■ EXERCISE DIRECTIONS
Please check every line of the listing for "scene" and copy each line where it is found.

■ EXTRACTED INFORMATION
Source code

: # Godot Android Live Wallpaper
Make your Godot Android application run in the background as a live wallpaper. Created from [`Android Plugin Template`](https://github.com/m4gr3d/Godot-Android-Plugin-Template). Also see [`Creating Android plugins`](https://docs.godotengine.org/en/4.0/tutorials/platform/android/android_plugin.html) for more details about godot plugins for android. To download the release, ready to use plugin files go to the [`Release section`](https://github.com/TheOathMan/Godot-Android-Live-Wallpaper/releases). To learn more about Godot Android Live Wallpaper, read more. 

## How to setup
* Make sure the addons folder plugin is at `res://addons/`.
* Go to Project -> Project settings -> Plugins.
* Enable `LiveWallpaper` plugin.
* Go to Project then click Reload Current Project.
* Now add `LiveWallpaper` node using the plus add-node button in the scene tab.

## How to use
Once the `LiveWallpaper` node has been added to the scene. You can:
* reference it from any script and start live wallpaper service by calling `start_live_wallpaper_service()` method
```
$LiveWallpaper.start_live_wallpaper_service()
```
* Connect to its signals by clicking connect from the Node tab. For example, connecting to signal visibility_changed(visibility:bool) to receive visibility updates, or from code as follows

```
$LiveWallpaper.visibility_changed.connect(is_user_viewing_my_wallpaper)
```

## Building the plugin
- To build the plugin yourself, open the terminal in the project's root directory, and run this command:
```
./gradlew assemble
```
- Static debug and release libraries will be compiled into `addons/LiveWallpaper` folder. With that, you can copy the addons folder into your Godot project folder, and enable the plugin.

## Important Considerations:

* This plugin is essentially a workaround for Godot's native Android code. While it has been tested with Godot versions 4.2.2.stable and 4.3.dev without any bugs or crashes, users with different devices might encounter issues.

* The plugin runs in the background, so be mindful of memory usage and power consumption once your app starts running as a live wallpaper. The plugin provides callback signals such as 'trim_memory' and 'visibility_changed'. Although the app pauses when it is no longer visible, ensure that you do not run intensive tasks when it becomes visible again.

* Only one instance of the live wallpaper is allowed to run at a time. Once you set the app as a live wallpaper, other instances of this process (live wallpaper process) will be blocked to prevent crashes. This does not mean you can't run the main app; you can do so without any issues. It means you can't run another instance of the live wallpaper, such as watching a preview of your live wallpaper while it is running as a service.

■ REPLY
* Now add `LiveWallpaper` node using the plus add-node button in the scene tab.
Once the `LiveWallpaper` node has been added to the scene. You can:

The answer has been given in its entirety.